First off, the version of Ito's lemma I've learned is: if $X_{t}$ is an Ito process (i.e., $X_{t} = X_{0} + \int \limits_{0}^{t} b(s, \omega) \,ds + \int \limits_{0}^{t} a(s,\omega) \, dB_{s}$) and if $f$ is twice differentiable, then $$f(X_{t}) = f(X_{0}) + \int \limits_{0}^{t} f'(X_{s}) b(s, \omega) \,ds + a(s,\omega) \,dB_{s} + \frac{1}{2}\int \limits_{0}^{t} f''(X_{s}) a^{2}(s, \omega) \,ds. $$
My first question is: How would Ito's formula be different considering the paper is dealing with Backward Stochastic Differential Equations where the limits of integration are from $t$ to $1$?

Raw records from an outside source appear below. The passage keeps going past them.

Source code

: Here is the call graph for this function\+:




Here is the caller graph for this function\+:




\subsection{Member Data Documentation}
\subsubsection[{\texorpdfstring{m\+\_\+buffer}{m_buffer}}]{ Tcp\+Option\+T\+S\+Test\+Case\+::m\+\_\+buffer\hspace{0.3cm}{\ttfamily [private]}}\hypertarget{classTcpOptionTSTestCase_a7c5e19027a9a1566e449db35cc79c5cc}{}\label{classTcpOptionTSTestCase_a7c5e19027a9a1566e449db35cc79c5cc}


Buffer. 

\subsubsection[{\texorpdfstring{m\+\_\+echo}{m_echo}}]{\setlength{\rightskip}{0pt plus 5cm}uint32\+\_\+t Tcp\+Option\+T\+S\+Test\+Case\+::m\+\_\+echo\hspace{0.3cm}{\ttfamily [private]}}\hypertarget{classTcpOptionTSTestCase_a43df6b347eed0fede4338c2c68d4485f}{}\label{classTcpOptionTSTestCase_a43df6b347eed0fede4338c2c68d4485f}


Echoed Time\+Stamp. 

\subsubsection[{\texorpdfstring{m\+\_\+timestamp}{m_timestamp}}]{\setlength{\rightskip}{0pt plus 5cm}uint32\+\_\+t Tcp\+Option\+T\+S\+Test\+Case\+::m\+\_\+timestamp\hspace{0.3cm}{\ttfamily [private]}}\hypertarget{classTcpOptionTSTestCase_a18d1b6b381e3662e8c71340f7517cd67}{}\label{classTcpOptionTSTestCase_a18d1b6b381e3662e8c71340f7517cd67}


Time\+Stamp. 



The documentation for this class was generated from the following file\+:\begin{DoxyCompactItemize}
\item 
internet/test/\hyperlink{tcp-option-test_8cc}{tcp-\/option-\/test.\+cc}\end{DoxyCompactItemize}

Now, the authors suppose that there are two solutions $(x_{1}, y_{1})$ and $(x_{2}, y_{2})$. They apply Ito's formula to $(x_{1} - x_{2})^{2}$. I'm assuming here that the $f$ from the Ito's formula I have above is $f(x) = x^{2}$, which is $C^{2}$.
My next questions are: I don't really understand how they applied Ito's formula to get the resulting equation. It seems like the integrand in each integral is a vector with one of the components the function $x_{1} - x_{2}$. Where did this come from?
Regarding the first question: The $0$ and $t$ in the typical statement of Ito's Lemma aren't required. In general you can say: $$f(X_{v}) = f(X_{u}) + \int \limits_{u}^{v} f'(X_{s}) b(s, \omega) \,ds + a(s,\omega) \,dB_{s} + \frac{1}{2}\int \limits_{u}^{v} f''(X_{s}) a^{2}(s, \omega) \,ds. $$ Then set $u = 0, v = t$ for the typical statement, and $u = t, v = 1$ for the version used in the paper.
Regarding the second question: If you reexamine the definition of the processes in the proposition you will see their range is $\mathbb{R}^d$, so they are vector valued. You need to use the Multidimensional Ito's Lemma which you can find on that page.